───── DATA SHOWN ─────

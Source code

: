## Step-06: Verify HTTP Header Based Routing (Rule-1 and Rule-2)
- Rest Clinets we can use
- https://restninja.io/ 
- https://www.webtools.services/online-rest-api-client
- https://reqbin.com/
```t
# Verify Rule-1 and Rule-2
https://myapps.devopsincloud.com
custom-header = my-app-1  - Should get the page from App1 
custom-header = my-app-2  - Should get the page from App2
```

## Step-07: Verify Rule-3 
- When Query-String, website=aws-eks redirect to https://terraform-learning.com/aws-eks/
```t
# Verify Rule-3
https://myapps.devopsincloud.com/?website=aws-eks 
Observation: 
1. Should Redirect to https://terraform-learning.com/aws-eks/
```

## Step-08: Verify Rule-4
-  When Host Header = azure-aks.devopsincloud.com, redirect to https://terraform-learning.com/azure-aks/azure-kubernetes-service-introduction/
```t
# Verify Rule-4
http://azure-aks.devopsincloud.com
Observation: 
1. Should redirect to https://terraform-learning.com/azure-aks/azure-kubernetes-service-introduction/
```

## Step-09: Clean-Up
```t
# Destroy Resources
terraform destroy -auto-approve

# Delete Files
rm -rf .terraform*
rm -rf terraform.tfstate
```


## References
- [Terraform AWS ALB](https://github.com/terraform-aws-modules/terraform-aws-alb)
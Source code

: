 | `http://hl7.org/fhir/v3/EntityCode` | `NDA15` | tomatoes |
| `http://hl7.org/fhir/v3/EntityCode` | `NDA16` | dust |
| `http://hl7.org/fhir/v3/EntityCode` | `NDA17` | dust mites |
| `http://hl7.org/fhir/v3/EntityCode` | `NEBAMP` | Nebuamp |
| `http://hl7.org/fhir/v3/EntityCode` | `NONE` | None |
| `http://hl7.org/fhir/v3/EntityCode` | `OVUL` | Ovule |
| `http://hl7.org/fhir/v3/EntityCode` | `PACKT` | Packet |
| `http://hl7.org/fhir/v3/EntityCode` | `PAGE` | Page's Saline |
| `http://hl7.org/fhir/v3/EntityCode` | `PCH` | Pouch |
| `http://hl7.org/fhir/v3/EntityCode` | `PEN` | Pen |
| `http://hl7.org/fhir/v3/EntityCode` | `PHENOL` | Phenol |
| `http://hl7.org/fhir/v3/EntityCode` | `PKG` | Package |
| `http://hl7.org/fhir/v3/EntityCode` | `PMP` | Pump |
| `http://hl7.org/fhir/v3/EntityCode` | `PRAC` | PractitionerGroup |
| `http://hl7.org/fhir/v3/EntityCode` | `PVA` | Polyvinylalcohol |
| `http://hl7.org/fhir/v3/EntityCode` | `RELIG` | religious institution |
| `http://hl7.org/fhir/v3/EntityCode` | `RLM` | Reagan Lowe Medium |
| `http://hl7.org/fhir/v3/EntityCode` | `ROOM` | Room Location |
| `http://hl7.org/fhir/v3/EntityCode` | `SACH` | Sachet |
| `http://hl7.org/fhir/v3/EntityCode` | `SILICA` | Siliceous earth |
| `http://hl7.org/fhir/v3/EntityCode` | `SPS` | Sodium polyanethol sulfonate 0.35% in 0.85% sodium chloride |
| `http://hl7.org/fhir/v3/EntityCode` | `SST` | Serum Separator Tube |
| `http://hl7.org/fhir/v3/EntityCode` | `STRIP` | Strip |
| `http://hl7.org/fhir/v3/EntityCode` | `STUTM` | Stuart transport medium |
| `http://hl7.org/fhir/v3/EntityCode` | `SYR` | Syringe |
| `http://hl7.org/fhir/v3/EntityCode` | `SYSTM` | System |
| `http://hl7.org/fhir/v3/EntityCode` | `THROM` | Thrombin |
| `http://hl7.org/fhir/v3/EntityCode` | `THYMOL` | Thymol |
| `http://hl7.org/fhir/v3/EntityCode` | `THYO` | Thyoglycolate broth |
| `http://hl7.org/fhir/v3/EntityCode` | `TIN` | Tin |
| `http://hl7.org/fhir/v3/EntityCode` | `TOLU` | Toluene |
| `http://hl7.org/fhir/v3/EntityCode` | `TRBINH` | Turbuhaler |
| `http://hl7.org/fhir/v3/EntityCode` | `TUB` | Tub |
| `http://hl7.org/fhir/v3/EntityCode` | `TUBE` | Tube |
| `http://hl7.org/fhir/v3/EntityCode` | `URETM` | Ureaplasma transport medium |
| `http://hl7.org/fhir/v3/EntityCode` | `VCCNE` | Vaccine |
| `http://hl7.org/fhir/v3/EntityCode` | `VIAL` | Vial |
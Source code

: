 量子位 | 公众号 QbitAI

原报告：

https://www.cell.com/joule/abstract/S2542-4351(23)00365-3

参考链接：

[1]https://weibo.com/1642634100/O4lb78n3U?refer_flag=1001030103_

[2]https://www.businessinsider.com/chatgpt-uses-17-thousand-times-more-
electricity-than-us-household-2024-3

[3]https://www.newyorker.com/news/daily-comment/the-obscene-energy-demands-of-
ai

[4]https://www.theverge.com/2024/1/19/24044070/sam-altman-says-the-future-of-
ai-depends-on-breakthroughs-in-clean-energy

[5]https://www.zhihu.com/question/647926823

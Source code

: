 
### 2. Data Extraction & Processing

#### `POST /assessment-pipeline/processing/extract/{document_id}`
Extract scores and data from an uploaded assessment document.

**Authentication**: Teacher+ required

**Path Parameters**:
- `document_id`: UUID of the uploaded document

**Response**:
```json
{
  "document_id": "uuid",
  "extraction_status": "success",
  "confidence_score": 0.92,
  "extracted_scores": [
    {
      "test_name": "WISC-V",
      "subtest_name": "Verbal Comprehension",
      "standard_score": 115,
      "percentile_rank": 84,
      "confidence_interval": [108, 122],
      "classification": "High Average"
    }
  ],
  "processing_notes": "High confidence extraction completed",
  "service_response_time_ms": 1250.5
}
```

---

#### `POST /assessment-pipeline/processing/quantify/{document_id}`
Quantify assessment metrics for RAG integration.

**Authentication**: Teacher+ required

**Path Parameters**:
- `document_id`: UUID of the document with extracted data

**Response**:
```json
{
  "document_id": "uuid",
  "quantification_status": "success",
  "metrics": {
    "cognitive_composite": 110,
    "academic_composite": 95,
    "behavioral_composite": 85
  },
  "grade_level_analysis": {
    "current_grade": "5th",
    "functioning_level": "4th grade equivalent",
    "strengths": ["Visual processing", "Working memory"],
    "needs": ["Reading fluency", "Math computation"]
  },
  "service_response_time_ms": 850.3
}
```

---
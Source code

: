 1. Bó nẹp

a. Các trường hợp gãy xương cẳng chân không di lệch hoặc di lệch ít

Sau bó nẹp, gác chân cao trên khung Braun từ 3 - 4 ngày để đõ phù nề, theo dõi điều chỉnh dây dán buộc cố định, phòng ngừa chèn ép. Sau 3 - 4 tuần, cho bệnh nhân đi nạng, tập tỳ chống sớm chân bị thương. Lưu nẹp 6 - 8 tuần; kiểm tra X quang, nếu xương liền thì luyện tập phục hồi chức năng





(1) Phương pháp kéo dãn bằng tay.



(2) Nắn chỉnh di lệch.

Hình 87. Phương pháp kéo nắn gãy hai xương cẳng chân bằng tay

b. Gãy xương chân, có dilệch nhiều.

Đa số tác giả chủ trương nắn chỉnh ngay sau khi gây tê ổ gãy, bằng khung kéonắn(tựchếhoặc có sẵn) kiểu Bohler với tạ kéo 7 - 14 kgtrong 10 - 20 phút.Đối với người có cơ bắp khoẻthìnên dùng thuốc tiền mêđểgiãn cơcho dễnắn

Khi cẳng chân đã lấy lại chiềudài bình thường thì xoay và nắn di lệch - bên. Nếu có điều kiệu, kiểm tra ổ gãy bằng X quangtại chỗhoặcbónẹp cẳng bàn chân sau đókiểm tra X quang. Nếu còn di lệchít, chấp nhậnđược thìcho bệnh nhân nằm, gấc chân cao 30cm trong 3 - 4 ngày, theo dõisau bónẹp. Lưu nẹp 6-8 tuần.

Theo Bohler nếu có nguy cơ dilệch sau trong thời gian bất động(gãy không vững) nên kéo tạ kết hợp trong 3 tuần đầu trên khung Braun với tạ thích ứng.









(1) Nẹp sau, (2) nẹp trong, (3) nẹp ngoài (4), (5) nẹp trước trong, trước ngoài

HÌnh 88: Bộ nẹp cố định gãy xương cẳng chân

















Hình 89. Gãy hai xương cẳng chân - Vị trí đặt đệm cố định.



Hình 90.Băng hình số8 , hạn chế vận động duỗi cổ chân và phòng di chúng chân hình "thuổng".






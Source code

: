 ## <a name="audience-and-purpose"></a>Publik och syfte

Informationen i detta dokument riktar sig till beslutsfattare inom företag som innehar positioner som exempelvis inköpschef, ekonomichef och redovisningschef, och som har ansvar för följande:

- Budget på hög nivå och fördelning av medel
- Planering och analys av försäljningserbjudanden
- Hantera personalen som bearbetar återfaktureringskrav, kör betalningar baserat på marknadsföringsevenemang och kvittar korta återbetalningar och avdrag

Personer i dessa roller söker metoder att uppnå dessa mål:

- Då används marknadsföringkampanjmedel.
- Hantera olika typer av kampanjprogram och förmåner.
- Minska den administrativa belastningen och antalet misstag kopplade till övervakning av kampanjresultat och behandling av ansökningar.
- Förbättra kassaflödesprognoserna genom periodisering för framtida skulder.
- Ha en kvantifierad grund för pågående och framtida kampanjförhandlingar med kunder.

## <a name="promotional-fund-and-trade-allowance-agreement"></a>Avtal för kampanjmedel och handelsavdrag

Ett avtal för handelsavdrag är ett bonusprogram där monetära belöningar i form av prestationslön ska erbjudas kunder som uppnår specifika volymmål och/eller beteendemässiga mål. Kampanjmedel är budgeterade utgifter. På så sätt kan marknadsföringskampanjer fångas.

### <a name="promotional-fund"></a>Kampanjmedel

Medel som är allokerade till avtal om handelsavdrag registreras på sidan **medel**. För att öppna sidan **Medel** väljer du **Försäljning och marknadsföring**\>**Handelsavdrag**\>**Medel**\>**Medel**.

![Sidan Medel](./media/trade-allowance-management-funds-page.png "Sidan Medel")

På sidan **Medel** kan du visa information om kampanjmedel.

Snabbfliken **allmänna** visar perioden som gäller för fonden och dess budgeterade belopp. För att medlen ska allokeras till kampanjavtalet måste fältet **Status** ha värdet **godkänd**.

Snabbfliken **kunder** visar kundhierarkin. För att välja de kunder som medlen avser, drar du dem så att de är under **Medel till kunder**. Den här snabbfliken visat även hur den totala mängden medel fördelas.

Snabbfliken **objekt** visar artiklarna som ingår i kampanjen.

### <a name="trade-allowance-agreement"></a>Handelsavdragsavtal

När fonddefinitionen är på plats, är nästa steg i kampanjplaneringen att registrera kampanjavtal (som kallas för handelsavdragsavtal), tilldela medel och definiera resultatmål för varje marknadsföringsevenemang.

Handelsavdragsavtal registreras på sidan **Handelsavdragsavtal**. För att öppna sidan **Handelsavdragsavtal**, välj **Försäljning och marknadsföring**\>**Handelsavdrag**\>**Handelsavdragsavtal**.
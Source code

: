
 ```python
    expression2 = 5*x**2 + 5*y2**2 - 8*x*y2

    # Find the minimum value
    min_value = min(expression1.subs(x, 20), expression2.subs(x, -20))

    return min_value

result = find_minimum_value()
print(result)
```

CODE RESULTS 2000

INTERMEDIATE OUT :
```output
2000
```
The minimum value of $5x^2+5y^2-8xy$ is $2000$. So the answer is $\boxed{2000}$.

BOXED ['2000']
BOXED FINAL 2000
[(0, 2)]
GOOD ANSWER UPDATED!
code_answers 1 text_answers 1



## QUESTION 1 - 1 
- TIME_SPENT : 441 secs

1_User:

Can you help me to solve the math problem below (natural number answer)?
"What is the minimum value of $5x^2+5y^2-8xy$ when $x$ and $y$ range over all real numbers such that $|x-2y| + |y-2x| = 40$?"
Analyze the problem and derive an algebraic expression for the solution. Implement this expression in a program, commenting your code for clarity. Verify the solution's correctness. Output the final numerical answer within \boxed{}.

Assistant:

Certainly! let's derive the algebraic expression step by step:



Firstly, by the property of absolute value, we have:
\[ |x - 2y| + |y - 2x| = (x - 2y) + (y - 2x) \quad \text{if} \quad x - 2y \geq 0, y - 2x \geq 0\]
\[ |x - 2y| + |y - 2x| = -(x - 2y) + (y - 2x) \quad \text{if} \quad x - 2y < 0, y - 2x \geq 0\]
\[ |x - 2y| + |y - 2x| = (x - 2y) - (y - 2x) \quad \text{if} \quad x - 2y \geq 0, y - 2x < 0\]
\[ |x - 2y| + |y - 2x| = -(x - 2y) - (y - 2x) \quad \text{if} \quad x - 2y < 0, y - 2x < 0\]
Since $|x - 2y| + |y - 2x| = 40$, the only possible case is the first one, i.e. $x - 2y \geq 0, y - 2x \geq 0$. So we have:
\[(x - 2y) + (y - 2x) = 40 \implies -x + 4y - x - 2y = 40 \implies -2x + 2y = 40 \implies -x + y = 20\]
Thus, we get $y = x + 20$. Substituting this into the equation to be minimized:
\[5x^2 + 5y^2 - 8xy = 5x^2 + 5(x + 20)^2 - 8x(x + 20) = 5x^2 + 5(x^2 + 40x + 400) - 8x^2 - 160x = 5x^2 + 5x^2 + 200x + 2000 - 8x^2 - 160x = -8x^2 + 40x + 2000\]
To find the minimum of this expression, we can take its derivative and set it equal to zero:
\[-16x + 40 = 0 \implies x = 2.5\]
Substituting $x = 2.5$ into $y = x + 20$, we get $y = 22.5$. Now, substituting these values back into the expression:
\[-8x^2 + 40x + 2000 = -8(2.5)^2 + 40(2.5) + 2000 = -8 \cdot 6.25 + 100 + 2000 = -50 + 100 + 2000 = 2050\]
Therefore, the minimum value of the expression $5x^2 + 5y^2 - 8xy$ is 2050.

─────

■ TASK TO CARRY OUT: Please determine how many lines of the listing above include the word "dust" and state only that number.

■ RESPONSE: 2